Mais comment oser comparer un cheval, de toutes les créatures la plus candide, à un être que les spasmes de sa pensée et les affections de ses organes rendent par moments plus prudent que le Servite Fra-Paolo, le plus terrible Consulteur que les Dix aient eu à Venise; plus dissimulé qu'un roi; plus adroit que Louis XI; plus profond que Machiavel; sophistique autant que Hobbes; fin

comme Voltaire; plus facile que la Fiancée de Mamolin, et qui, dans le monde entier, ne se défie que de vous?

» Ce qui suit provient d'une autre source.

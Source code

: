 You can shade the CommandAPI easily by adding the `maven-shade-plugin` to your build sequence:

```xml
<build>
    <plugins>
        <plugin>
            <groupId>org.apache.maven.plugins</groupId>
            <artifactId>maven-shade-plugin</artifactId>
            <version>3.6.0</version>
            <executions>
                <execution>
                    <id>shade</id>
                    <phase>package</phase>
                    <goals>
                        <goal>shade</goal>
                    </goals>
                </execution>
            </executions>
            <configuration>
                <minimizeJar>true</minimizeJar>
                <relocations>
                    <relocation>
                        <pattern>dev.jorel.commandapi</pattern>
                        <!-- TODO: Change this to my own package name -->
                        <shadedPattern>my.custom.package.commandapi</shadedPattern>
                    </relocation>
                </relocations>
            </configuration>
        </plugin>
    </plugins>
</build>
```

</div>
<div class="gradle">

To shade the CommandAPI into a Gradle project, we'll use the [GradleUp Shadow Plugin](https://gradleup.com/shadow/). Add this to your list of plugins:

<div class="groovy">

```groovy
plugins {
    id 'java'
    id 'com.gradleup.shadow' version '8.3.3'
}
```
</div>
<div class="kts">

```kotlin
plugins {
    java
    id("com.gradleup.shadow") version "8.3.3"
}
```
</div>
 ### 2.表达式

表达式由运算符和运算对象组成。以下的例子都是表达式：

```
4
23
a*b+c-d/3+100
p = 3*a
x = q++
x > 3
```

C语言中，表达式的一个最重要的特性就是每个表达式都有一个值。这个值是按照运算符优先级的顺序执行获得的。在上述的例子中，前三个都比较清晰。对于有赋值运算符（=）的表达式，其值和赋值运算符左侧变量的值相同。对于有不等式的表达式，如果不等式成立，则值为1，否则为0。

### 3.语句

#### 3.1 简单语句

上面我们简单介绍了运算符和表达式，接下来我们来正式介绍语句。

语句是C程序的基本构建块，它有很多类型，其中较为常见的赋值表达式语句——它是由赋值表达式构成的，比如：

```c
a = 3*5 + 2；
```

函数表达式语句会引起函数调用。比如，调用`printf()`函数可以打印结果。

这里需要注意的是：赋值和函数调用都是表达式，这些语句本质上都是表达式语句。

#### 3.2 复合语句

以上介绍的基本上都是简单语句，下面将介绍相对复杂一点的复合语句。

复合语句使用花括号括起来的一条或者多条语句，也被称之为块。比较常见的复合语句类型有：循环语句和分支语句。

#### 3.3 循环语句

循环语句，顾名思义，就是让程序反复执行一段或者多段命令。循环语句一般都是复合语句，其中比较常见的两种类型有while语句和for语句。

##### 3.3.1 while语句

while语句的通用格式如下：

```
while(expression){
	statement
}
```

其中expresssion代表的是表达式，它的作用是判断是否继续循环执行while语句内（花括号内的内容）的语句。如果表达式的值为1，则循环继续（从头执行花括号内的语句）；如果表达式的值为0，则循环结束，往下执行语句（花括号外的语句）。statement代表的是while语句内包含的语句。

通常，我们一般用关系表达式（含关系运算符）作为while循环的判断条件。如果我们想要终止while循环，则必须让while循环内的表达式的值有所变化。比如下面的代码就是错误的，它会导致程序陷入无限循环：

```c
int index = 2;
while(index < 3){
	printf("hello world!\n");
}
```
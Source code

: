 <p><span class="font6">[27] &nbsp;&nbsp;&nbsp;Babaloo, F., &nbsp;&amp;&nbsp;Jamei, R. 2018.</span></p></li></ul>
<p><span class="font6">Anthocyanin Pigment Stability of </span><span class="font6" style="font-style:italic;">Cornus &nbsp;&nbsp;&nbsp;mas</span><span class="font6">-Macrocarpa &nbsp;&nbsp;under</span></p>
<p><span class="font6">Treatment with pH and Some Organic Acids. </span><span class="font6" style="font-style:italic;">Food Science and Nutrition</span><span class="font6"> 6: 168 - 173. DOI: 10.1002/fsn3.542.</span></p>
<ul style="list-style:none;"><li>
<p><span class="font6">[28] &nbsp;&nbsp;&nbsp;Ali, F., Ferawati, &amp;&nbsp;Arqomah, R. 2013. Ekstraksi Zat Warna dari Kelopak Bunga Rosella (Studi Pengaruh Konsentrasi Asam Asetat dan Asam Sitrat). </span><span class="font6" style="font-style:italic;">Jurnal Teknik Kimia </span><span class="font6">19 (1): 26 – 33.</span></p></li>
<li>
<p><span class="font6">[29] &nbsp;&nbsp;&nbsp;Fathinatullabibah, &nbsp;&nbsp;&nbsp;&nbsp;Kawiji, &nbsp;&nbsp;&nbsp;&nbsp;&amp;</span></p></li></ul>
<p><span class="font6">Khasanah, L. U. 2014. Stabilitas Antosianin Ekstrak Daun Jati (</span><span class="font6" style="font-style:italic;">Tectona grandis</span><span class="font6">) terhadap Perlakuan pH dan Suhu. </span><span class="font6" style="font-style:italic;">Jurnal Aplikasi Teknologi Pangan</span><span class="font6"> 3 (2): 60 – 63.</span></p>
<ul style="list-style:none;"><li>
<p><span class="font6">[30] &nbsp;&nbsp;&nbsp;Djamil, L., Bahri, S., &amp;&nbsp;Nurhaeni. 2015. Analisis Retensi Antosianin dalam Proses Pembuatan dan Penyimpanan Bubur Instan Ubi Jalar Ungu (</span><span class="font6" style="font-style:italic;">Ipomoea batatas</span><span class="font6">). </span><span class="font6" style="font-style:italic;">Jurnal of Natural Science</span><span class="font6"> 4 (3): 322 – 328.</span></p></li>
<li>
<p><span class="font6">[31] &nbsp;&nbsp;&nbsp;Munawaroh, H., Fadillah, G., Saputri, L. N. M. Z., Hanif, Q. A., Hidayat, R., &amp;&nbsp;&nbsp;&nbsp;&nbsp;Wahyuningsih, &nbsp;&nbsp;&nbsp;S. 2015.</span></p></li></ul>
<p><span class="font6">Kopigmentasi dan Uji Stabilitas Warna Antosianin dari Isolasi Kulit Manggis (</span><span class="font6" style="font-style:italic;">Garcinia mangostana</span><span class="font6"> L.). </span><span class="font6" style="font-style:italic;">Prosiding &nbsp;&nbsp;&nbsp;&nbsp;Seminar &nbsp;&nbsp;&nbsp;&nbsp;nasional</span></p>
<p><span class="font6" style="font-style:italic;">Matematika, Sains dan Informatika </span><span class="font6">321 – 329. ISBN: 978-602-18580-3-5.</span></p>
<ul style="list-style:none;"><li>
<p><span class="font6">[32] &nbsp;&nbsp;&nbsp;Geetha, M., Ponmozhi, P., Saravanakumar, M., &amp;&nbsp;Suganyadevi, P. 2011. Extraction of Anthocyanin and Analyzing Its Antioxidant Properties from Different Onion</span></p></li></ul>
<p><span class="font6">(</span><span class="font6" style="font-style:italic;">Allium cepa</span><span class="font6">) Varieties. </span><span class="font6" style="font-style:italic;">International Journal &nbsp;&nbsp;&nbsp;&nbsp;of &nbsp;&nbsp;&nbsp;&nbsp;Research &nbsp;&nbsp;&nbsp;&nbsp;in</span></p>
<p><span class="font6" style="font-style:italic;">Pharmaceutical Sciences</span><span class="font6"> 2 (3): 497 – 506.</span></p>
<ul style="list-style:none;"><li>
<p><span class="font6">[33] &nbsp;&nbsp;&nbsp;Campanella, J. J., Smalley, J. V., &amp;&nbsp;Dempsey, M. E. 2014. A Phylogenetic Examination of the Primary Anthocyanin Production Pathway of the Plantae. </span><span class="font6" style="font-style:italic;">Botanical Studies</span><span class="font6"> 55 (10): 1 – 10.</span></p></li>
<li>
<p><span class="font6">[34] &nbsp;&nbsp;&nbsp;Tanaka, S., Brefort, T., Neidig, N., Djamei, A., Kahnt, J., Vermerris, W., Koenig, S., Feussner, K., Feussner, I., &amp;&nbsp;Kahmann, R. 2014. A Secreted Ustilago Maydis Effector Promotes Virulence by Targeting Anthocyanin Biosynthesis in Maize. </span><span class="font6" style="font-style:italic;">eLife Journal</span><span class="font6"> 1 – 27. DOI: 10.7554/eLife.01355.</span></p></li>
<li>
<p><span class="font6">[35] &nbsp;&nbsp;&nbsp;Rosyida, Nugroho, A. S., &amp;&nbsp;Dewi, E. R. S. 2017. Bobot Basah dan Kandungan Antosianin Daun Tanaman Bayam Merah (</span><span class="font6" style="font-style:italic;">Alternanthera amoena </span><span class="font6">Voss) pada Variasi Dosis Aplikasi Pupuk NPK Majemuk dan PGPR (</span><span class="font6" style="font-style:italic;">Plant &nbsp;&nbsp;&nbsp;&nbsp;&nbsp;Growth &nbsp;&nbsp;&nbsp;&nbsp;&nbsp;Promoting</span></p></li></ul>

Aussi, à cette dissimulation, grâce à laquelle les ressorts de votre conduite doivent devenir aussi invisibles que ceux de l'univers, vous est-il nécessaire de joindre un empire absolu sur vousmême. L'imperturbabilité diplomatique si vantée de M. de Talleyrand sera la moindre de vos qualités; son exquise politesse, la grâce de ses manières respireront dans tous vos discours. Le professeur vous défend ici très-expressément l'usage de la cravache si vous voulez parvenir à ménager votre gentille Andalouse.

LXI.

Qu'un homme batte sa maîtresse... c'est une blessure; mais sa femme!... c'est un suicide.

Comment donc concevoir un gouvernement sans maréchaussée, une action sans force, un pouvoir désarmé?... Voilà le problème que nous essaierons de résoudre dans nos Méditations futures. Mais il existe encore deux observations préliminaires à vous soumettre. Elles vont nous livrer deux autres théories qui entreront dans l'application de tous les moyens mécaniques desquels nous allons vous proposer l'emploi. Un exemple vivant rafraîchira ces arides et sèches dissertations: ne sera-ce pas quitter, le livre pour opérer sur le terrain?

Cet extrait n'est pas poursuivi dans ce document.